Distributions paid by a Fund that do not constitute dividends because they exceed the Funds current and accumulated earnings and profits will be treated as a return of capital and reduce the tax basis of your Fund shares. To the extent that such distributions exceed the tax basis of your Fund shares, the excess amounts will be treated as gains from the sale of the shares.
Ordinarily, you are required to take distributions by a Fund into account in the year in which they are made. However, a distribution declared as of a record date in October, November, or December of any year and paid during the following January is treated as received by shareholders on December 31 of the year in which it is declared. Each Fund will send you annual information concerning the tax treatment of dividends and other distributions paid to you by the Fund.
At the time of your purchase of Fund shares, a portion of the purchase price may be attributable to realized or unrealized appreciation in the Funds portfolio or to undistributed taxable income of the Fund. Consequently, subsequent distributions by a Fund with respect to these shares from such appreciation or income may be taxable to you even if the net asset value of your shares is, as a result of the distributions, reduced below your cost for such shares and the distributions economically represent a return of a portion of your investment.

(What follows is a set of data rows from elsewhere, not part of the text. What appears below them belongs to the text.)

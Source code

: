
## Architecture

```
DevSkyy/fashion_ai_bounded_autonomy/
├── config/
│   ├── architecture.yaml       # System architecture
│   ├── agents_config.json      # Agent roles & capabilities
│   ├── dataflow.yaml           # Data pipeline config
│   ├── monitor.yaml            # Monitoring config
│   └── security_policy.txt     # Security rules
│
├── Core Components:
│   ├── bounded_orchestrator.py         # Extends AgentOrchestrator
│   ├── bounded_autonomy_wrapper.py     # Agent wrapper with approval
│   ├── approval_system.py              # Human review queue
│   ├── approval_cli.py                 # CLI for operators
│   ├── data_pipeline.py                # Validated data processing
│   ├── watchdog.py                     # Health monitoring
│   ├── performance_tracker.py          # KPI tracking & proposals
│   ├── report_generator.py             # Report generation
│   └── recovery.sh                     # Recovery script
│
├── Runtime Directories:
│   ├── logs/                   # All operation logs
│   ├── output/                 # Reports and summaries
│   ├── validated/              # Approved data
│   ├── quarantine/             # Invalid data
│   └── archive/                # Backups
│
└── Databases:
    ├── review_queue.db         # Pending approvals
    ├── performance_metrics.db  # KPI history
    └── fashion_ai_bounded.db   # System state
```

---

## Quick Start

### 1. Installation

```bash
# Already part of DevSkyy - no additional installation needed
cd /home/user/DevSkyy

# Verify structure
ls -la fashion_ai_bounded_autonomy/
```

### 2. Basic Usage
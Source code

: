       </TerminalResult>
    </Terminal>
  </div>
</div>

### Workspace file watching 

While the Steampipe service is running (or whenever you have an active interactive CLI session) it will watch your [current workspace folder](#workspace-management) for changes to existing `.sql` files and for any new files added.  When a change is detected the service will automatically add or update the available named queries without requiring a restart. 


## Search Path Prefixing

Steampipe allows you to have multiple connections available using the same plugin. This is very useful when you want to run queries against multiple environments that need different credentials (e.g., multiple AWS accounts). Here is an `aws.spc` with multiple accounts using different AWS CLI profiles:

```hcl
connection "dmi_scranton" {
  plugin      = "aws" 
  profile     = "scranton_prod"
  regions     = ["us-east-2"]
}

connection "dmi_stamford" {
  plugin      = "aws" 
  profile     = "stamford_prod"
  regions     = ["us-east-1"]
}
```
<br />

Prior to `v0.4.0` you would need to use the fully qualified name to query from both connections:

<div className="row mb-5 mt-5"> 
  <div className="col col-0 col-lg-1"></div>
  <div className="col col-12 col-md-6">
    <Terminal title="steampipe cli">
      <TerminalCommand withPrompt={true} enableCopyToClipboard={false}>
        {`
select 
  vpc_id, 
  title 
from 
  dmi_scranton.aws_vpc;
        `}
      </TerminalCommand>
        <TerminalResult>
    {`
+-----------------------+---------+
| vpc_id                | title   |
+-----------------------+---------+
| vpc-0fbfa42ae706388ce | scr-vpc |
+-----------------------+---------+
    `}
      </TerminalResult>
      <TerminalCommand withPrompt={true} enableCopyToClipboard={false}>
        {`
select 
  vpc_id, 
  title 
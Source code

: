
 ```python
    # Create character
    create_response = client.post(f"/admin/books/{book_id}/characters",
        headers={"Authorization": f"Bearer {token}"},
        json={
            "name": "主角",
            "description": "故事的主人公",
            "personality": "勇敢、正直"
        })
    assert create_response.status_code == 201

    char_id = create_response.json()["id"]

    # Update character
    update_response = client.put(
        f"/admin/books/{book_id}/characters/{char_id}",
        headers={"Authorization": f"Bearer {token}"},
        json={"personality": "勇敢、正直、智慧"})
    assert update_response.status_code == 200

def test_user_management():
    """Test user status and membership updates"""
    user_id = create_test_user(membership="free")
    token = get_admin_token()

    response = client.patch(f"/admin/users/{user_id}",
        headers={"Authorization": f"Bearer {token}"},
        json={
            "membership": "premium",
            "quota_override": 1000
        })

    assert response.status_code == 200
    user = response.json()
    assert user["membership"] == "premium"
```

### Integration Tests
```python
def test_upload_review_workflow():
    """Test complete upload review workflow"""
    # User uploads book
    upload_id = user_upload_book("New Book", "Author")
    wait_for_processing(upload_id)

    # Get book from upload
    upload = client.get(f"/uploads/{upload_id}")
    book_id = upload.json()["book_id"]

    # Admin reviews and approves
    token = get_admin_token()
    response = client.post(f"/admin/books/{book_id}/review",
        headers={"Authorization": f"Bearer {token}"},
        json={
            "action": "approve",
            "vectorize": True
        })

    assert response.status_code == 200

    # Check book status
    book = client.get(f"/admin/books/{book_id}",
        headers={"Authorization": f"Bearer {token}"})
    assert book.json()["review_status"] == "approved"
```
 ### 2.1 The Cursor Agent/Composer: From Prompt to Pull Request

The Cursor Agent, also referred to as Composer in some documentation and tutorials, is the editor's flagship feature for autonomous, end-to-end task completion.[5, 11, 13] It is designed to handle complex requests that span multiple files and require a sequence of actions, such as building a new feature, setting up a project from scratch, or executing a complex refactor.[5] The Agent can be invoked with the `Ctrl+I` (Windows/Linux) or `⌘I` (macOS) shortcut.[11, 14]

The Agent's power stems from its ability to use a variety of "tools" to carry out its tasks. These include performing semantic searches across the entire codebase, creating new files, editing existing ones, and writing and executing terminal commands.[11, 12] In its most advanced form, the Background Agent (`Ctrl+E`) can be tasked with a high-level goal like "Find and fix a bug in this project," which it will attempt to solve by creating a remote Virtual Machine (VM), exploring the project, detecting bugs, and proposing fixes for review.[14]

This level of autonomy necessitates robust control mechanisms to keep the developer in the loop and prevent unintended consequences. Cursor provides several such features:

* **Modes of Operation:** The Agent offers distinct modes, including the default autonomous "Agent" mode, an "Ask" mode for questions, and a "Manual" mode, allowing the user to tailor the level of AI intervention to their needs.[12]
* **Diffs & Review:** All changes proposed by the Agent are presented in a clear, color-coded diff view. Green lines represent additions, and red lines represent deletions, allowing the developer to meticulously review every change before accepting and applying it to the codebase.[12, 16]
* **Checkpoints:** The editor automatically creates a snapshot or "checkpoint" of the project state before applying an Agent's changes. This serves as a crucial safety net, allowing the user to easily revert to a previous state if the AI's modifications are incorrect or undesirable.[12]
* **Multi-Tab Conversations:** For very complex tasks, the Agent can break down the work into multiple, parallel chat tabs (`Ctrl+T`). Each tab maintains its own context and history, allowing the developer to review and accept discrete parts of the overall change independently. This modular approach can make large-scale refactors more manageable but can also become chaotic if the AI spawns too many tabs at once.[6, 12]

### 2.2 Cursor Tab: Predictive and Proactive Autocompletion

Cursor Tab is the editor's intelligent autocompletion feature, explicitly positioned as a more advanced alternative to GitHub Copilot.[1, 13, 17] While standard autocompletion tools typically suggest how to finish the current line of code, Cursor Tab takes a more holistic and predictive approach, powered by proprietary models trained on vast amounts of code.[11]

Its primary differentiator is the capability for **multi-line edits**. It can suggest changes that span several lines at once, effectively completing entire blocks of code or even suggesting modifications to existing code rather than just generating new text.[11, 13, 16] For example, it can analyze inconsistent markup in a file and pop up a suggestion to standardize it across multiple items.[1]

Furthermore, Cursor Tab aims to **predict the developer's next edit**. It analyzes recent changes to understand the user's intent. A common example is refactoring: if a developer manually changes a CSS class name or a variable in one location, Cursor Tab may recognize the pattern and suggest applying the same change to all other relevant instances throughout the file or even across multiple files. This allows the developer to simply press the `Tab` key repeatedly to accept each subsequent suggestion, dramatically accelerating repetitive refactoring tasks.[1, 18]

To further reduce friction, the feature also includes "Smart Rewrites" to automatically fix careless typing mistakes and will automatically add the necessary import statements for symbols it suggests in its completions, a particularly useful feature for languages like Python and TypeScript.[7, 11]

Redemptions and exchanges generally are taxable events for shareholders that are subject to tax. Shareholders should consult their own tax advisers with reference to their individual circumstances to determine whether any particular transaction in Fund shares is properly treated as a sale for tax purposes, as the following discussion assumes, and the tax treatment of any gains or losses recognized in such transactions. In general, if Fund shares are sold, you will recognize gain or loss equal to the difference between the amount realized on the sale and your adjusted basis in the shares. Such gain or loss generally will be treated as long-term capital gain or loss if the shares were held for more than one year and otherwise generally will be treated as short-term capital gain or loss. However, if your holding period in your Fund shares is six months or less, any capital loss realized from a sale, exchange, or redemption of such shares must be treated as long-term capital loss to the extent of any capital gain dividends received with respect to such shares. Losses on the sale of Fund shares may be disallowed if, within a period beginning 30 days before the date of the sale and ending 30 days after the date of the sale, you acquire shares in the same Fund (including pursuant to reinvestment of dividends and/or capital gain distributions). In addition, if shares in a Fund that have been held for less than 91 days are redeemed and the proceeds are reinvested in shares of the same fund or another fund pursuant to the Reinvestment Privilege, or if shares in a Fund that have been held for less than 91 days are exchanged for the same class of shares in another fund at net asset value pursuant to the exchange privilege, all or a portion of any sales charge paid on the shares that are redeemed or exchanged will not be included in the tax basis of such shares under the Code to the extent that a sales charge that would otherwise apply to the shares received is reduced.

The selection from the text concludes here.